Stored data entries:
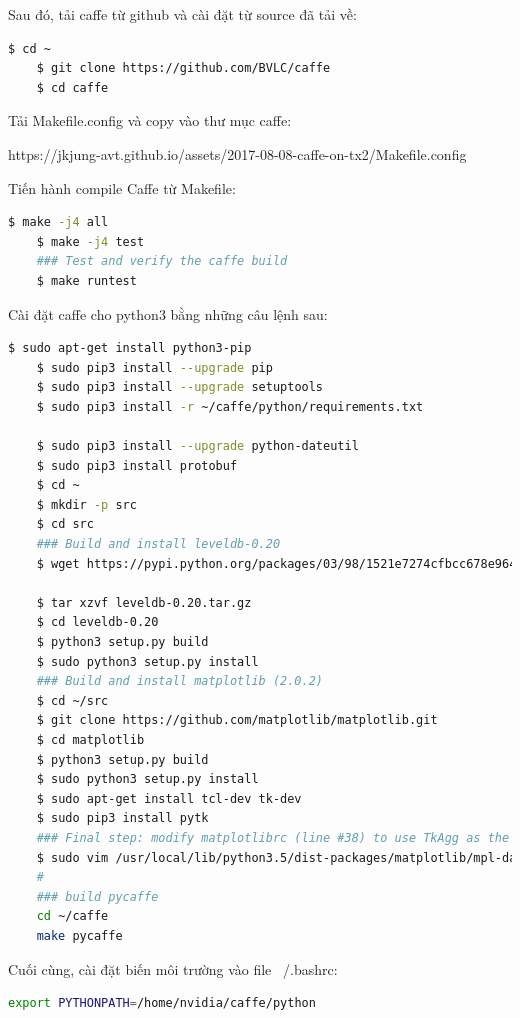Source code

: \documentclass[a4paper]{report}
\begin{document}
Sau đó, tải caffe từ github và cài đặt từ source đã tải về:
\begin{lstlisting}[language=bash, frame=single]
	$ cd ~
	$ git clone https://github.com/BVLC/caffe
	$ cd caffe
\end{lstlisting}

Tải Makefile.config và copy vào thư mục caffe:
\begin{center}
\color{blue}
https://jkjung-avt.github.io/assets/2017-08-08-caffe-on-tx2/Makefile.config
\end{center}

Tiến hành compile Caffe từ Makefile:

\begin{lstlisting}[language=bash, frame=single]
	$ make -j4 all
	$ make -j4 test
	### Test and verify the caffe build
	$ make runtest
\end{lstlisting}

Cài đặt caffe cho python3 bằng những câu lệnh sau:

\begin{lstlisting}[language=bash, frame=single]
	$ sudo apt-get install python3-pip
	$ sudo pip3 install --upgrade pip
	$ sudo pip3 install --upgrade setuptools
	$ sudo pip3 install -r ~/caffe/python/requirements.txt

	$ sudo pip3 install --upgrade python-dateutil
	$ sudo pip3 install protobuf
	$ cd ~
	$ mkdir -p src
	$ cd src
	### Build and install leveldb-0.20
	$ wget https://pypi.python.org/packages/03/98/1521e7274cfbcc678e9640e242a62cbcd18743f9c5761179da165c940eac/leveldb-0.20.tar.gz

	$ tar xzvf leveldb-0.20.tar.gz
	$ cd leveldb-0.20
	$ python3 setup.py build
	$ sudo python3 setup.py install
	### Build and install matplotlib (2.0.2)
	$ cd ~/src
	$ git clone https://github.com/matplotlib/matplotlib.git
	$ cd matplotlib
	$ python3 setup.py build
	$ sudo python3 setup.py install
	$ sudo apt-get install tcl-dev tk-dev
	$ sudo pip3 install pytk
	### Final step: modify matplotlibrc (line #38) to use TkAgg as the default backend
	$ sudo vim /usr/local/lib/python3.5/dist-packages/matplotlib/mpl-data/matplotlibrc
	#
	### build pycaffe
	cd ~/caffe
	make pycaffe
\end{lstlisting}

Cuối cùng, cài đặt biến môi trường vào file ~/.bashrc: 
\begin{lstlisting}[language=bash, frame=single]
	export PYTHONPATH=/home/nvidia/caffe/python
\end{lstlisting}
\end{document}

▸ **About this exercise**: Return every line from the entries that holds the string "Makefile".

▸ **Exercise output**:
Tải Makefile.config và copy vào thư mục caffe:
https://jkjung-avt.github.io/assets/2017-08-08-caffe-on-tx2/Makefile.config
Tiến hành compile Caffe từ Makefile:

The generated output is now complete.